Placing Public Universities Under State Bureaucracy Is No Way to Go
September 10, 2010
Higher education governance has been in the news lately, driven by concerns about high tuition, affordability, and duplication of services.
Business Leaders for Michigan (BLM), a business trade group, has suggested that efficiencies can be gained by greater management cooperation between the state’s 15 public university campuses. The eight Booth Newspapers collectively published a story suggesting that university independence is in part to blame for today’s affordability crisis — that the universities have too many duplicate programs, and too little coordination.
The Grand Rapids Press went further, arguing for creation of a state government-run university coordinating system, headquartered in Lansing. And at the Capitol, our elected policy makers regularly voice concern about the price of attendance.
No one is more concerned about higher education than those of us who lead Michigan’s public universities. But in seeking solutions, we must take care not to do damage to our campuses, which are the envy of the nation.
For nearly 175 years, Michigan has used a competitive management model for its public universities. The flexibility that this model offers has served Michigan well.
It would be a mistake to change it. University autonomy, which limits the involvement of politicians and state government bureaucrats into the curriculum and business operations of our public universities, is part of our state constitution. This long-standing practice has allowed our 15 public universities to quickly respond to national, state, and regional needs and to serve students and communities, particularly businesses, in a nimble fashion. Michigan has benefited greatly from this approach. No state boasts such a diverse group of high-quality public universities, and enrollment in them is at an all-time high.
Setting up a “command and control” board in Lansing would replace competition and free-market forces with a slow and ponderous bureaucracy. Adding another layer of bureaucracy in Lansing will serve no one’s interests and will make higher education more, not less, expensive.
This is an odd position to take at a time when many call on government agencies to cut bureaucracy and adopt competitive business models. I have worked in “system” states and find that state coordinating boards stifle innovation, increase costs, and raise new barriers.
A recent editorial headline in The Grand Rapids Press (“We Must Lower Costs of Higher Education”) makes an important point, and I couldn’t agree more. But I must ask this question: whose costs? If we mean the cost to taxpayers, that goal has been accomplished. Taxpayers used to provide 75 percent of revenue needed to operate the universities; today, taxpayers provide 25 percent or less.
University appropriations have been cut by hundreds of millions of dollars. Tuition has become a user fee that replaces the money that used to come from taxpayers. This inconvenient truth remains: higher education in Michigan has changed from a low-tuition, low-financial-aid model to a high-tuition, high-financial-aid model. Our citizens had become accustomed to the former; now, they must get used to the latter.
Accordingly, nearly every campus has increased student financial aid in amounts that equal or exceed the increase in tuition. University presidents are committed to doing everything we can to keep college affordable, but the real cost driver on tuition remains the state’s decision to dramatically reduce taxpayer participation.
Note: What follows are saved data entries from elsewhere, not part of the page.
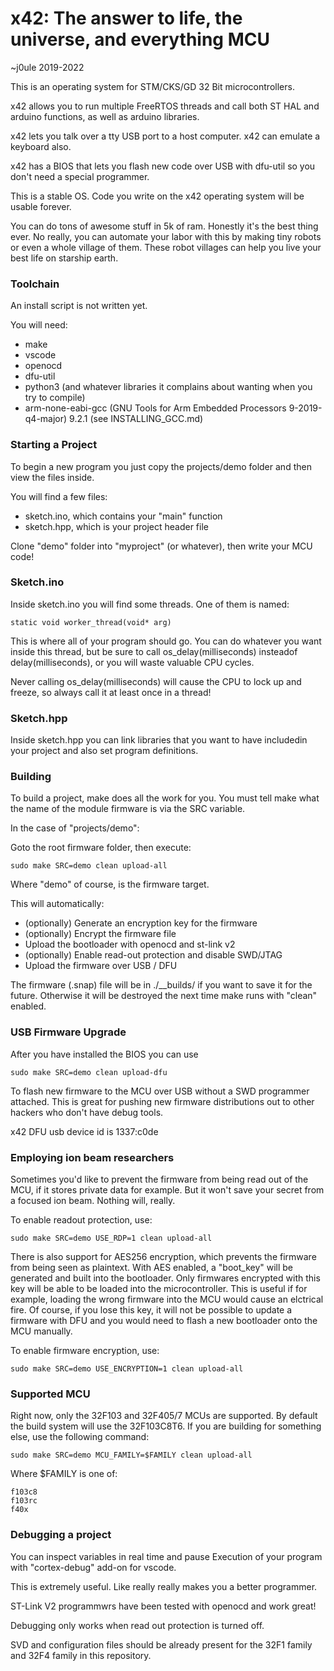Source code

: # x42: The answer to life, the universe, and everything MCU

~j0ule 2019-2022

This is an operating system for 
STM/CKS/GD 32 Bit microcontrollers.

x42 allows you to run multiple 
FreeRTOS threads and call both ST 
HAL and arduino functions, as well 
as arduino libraries.

x42 lets you talk over a tty USB 
port to a host computer. x42 can 
emulate a keyboard also.

x42 has a BIOS that lets you flash 
new code over USB with dfu-util 
so you don't need a special 
programmer.

This is a stable OS. Code you write 
on the x42 operating system will 
be usable forever.

You can do tons of awesome stuff 
in 5k of ram. Honestly it's the 
best thing ever. No really, you 
can automate your labor with this 
by making tiny robots or even a 
whole village of them. These robot 
villages can help you live your 
best life on starship earth.

### Toolchain

An install script is not written yet. 

You will need:

- make
- vscode
- openocd
- dfu-util
- python3 (and whatever libraries it complains about wanting when you try to compile)
- arm-none-eabi-gcc (GNU Tools for Arm Embedded Processors 9-2019-q4-major) 9.2.1 (see INSTALLING_GCC.md)

### Starting a Project

To begin a new program you just copy 
the projects/demo folder and then view
the files inside. 

You will find a few files:

- sketch.ino, which contains your "main" function
- sketch.hpp, which is your project header file

Clone "demo" folder into "myproject" (or whatever), 
then write your MCU code!

### Sketch.ino

Inside sketch.ino you will find some 
threads. One of them is named:
    
    static void worker_thread(void* arg)
    
This is where all of your program 
should go. You can do whatever
you want inside this thread, but be 
sure to call os_delay(milliseconds) 
insteadof delay(milliseconds), or 
you will waste valuable CPU cycles. 

Never calling os_delay(milliseconds) 
will cause the CPU to lock up and 
freeze, so always call it at least 
once in a thread!

### Sketch.hpp

Inside sketch.hpp you can link 
libraries that you want to have 
includedin your project and also 
set program definitions. 

### Building

To build a project, make does all 
the work for you. You must tell make
what the name of the module firmware 
is via the SRC variable. 

In the case of "projects/demo":

Goto the root firmware folder, 
then execute:

    sudo make SRC=demo clean upload-all

Where "demo" of course, is the 
firmware target.

This will automatically: 

- (optionally) Generate an encryption key for the firmware
- (optionally) Encrypt the firmware file
- Upload the bootloader with openocd and st-link v2
- (optionally) Enable read-out protection and disable SWD/JTAG
- Upload the firmware over USB / DFU 

The firmware (.snap) file will be 
in ./__builds/<project> if you want 
to save it for the future. Otherwise 
it will be destroyed the next time 
make runs with "clean" enabled.

### USB Firmware Upgrade

After you have installed the BIOS
you can use     

    sudo make SRC=demo clean upload-dfu

To flash new firmware to the MCU 
over USB without a SWD programmer 
attached. This is great for pushing 
new firmware distributions out to 
other hackers who don't have debug
tools.

x42 DFU usb device id is 1337:c0de

### Employing ion beam researchers

Sometimes you'd like to prevent the 
firmware from being read out of the 
MCU, if it stores private data for
example. But it won't save your 
secret from a focused ion beam. 
Nothing will, really.

To enable readout protection, use:

    sudo make SRC=demo USE_RDP=1 clean upload-all

There is also support for AES256 
encryption, which prevents the 
firmware from being seen as 
plaintext. With AES enabled, 
a "boot_key" will be generated and 
built into the bootloader. 
Only firmwares encrypted with this 
key will be able to be loaded into 
the microcontroller. This is useful 
if for example, loading the wrong 
firmware into the MCU would cause 
an elctrical fire. Of course, if 
you lose this key, it will not be 
possible to update a firmware with 
DFU and you would need to flash a 
new bootloader onto the MCU manually.

To enable firmware encryption, use:

    sudo make SRC=demo USE_ENCRYPTION=1 clean upload-all

### Supported MCU

Right now, only the 32F103 and 
32F405/7 MCUs are supported. By 
default the build system will use 
the 32F103C8T6. If you are building 
for something else, use the 
following command:

    sudo make SRC=demo MCU_FAMILY=$FAMILY clean upload-all

Where $FAMILY is one of:

    f103c8
    f103rc
    f40x

### Debugging a project

You can inspect variables in real 
time and pause Execution of your 
program with "cortex-debug" add-on 
for vscode. 

This is extremely useful. Like really
really makes you a better programmer. 

ST-Link V2 programmwrs have been tested with 
openocd and work great!

Debugging only works when read out 
protection is turned off. 

SVD and configuration files should 
be already present for the 32F1 
family and 32F4 family in this 
repository.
That fact does not relieve universities of our obligation to control operating costs, as BLM rightly notes. In fact, we are collaborating as never before.
We’ve joined together to purchase energy, develop a high-speed computer network, cooperate on program offerings, and implement a myriad of other cost-saving programs. We are leaders in developing less expensive insurance alternatives — a massive expense for every employer. The universities, decades ago, created our own self-insurance corporations for handling property, casualty, and employee health insurance.
On average, university health insurance costs 25 percent less per employee than the state spends to insure its workers. We have suggested that the State of Michigan consider our model for its own insurance reform, which would save taxpayers millions of dollars.
Universities do not carry on as though the economic hardship that has affected so many of our students and their families does not matter to us. My campus has frozen salaries, increased insurance co-pays, and cut our annual budgets in tandem with reductions in state appropriations. Every university campus in Michigan is saving money in these and other ways, thereby reducing the pressure to raise tuition. We can, and will, continue to look for savings wherever we can find them.
Flexibly managed universities offering high-quality, accessible, and affordable degrees will lead Michigan’s economic recovery and create the jobs of the 21st century that our citizens deserve, and permit the next generation of Michigan’s children to find work in this state that we love. Disrupting university governance at this critical time will, I fear, produce the opposite result.
Thomas J. Haas is president of Grand Valley State University. He was chairman of the Presidents Council, State Universities of Michigan, from 2008-2010.